Esta mañana al revisar el correo de mi vieja cuenta de «lycos» me ha venido a la mente una antigua cuestión de la que no hace mucho «hablamos»
NsNc y yo, el destino.
No se trata de ese destino fatalista que no nos deja movernos fuera de sus parámetros, es algo mucho más sutil, cómo explicarlo, es como una sensación que aparece en determinadas situaciones muy concretas.
No os ha ocurrido nunca que cuando reflexionáis sobre algún momento importante de vuestra vida, momento que señaló un antes y un después, un punto de inflexión, acabáis llegando a la conclusión de que de alguna forma aquello que os marcó tenía que ocurrir.

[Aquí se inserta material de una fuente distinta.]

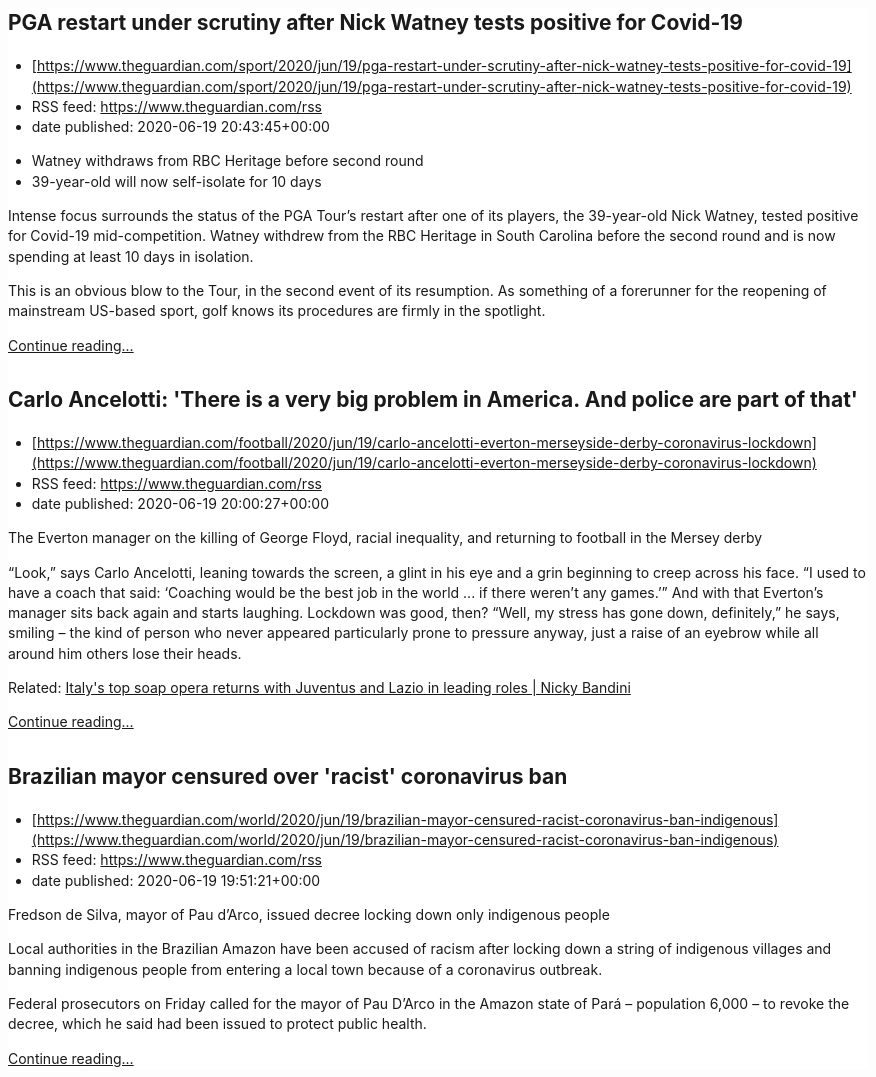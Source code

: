 ## PGA restart under scrutiny after Nick Watney tests positive for Covid-19
 - [https://www.theguardian.com/sport/2020/jun/19/pga-restart-under-scrutiny-after-nick-watney-tests-positive-for-covid-19](https://www.theguardian.com/sport/2020/jun/19/pga-restart-under-scrutiny-after-nick-watney-tests-positive-for-covid-19)
 - RSS feed: https://www.theguardian.com/rss
 - date published: 2020-06-19 20:43:45+00:00

<ul><li>Watney withdraws from RBC Heritage before second round</li><li>39-year-old will now self-isolate for 10 days</li></ul><p>Intense focus surrounds the status of the PGA Tour’s restart after one of its players, the 39-year-old Nick Watney, tested positive for Covid-19 mid-competition. Watney withdrew from the RBC Heritage in South Carolina before the second round and is now spending at least 10 days in isolation.</p><p>This is an obvious blow to the Tour, in the second event of its resumption. As something of a forerunner for the reopening of mainstream US-based sport, golf knows its procedures are firmly in the spotlight.</p> <a href="https://www.theguardian.com/sport/2020/jun/19/pga-restart-under-scrutiny-after-nick-watney-tests-positive-for-covid-19">Continue reading...</a>

## Carlo Ancelotti: 'There is a very big problem in America. And police are part of that'
 - [https://www.theguardian.com/football/2020/jun/19/carlo-ancelotti-everton-merseyside-derby-coronavirus-lockdown](https://www.theguardian.com/football/2020/jun/19/carlo-ancelotti-everton-merseyside-derby-coronavirus-lockdown)
 - RSS feed: https://www.theguardian.com/rss
 - date published: 2020-06-19 20:00:27+00:00

<p>The Everton manager on the killing of George Floyd, racial inequality, and returning to football in the Mersey derby </p><p>“Look,” says Carlo Ancelotti, leaning towards the screen, a glint in his eye and a grin beginning to creep across his face. “I used to have a coach that said: ‘Coaching would be the best job in the world ... if there weren’t any games.’” And with that Everton’s manager sits back again and starts laughing. Lockdown was good, then? “Well, my stress has gone down, definitely,” he says, smiling – the kind of person who never appeared particularly prone to pressure anyway, just a raise of an eyebrow while all around him others lose their heads.</p><p> <span>Related: </span><a href="https://www.theguardian.com/football/2020/jun/19/italy-serie-a-restart-preview-juventus-lazio-internazionale-soap-opera">Italy's top soap opera returns with Juventus and Lazio in leading roles | Nicky Bandini</a> </p> <a href="https://www.theguardian.com/football/2020/jun/19/carlo-ancelotti-everton-merseyside-derby-coronavirus-lockdown">Continue reading...</a>

## Brazilian mayor censured over 'racist' coronavirus ban
 - [https://www.theguardian.com/world/2020/jun/19/brazilian-mayor-censured-racist-coronavirus-ban-indigenous](https://www.theguardian.com/world/2020/jun/19/brazilian-mayor-censured-racist-coronavirus-ban-indigenous)
 - RSS feed: https://www.theguardian.com/rss
 - date published: 2020-06-19 19:51:21+00:00

<p>Fredson de Silva, mayor of Pau d’Arco, issued decree locking down only indigenous people</p><p>Local authorities in the Brazilian Amazon have been accused of racism after locking down a string of indigenous villages and banning indigenous people from entering a local town because of a coronavirus outbreak.</p><p>Federal prosecutors on Friday called for the mayor of Pau D’Arco in the Amazon state of Pará – population 6,000 – to revoke the decree, which he said had been issued to protect public health.</p> <a href="https://www.theguardian.com/world/2020/jun/19/brazilian-mayor-censured-racist-coronavirus-ban-indigenous">Continue reading...</a>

Un «sí» que podía haber sido un «no», pero que, sin embargo, fue un «sí». Una respuesta exponánea, sin pensar, de la que media hora después te preguntas «Dios, ¿por qué dije "sí"?, aún estoy a tiempo, puedo rectificar» pero en el fondo sabes que no lo vas a hacer, no hay vuelta atrás, y es más, dentro de ti algo te dice que si la respuesta hubiera sido un «no» tampoco habrías vuelto para cambiarla, pero es que la respuesta fue un «sí», y aún te preguntas el porqué.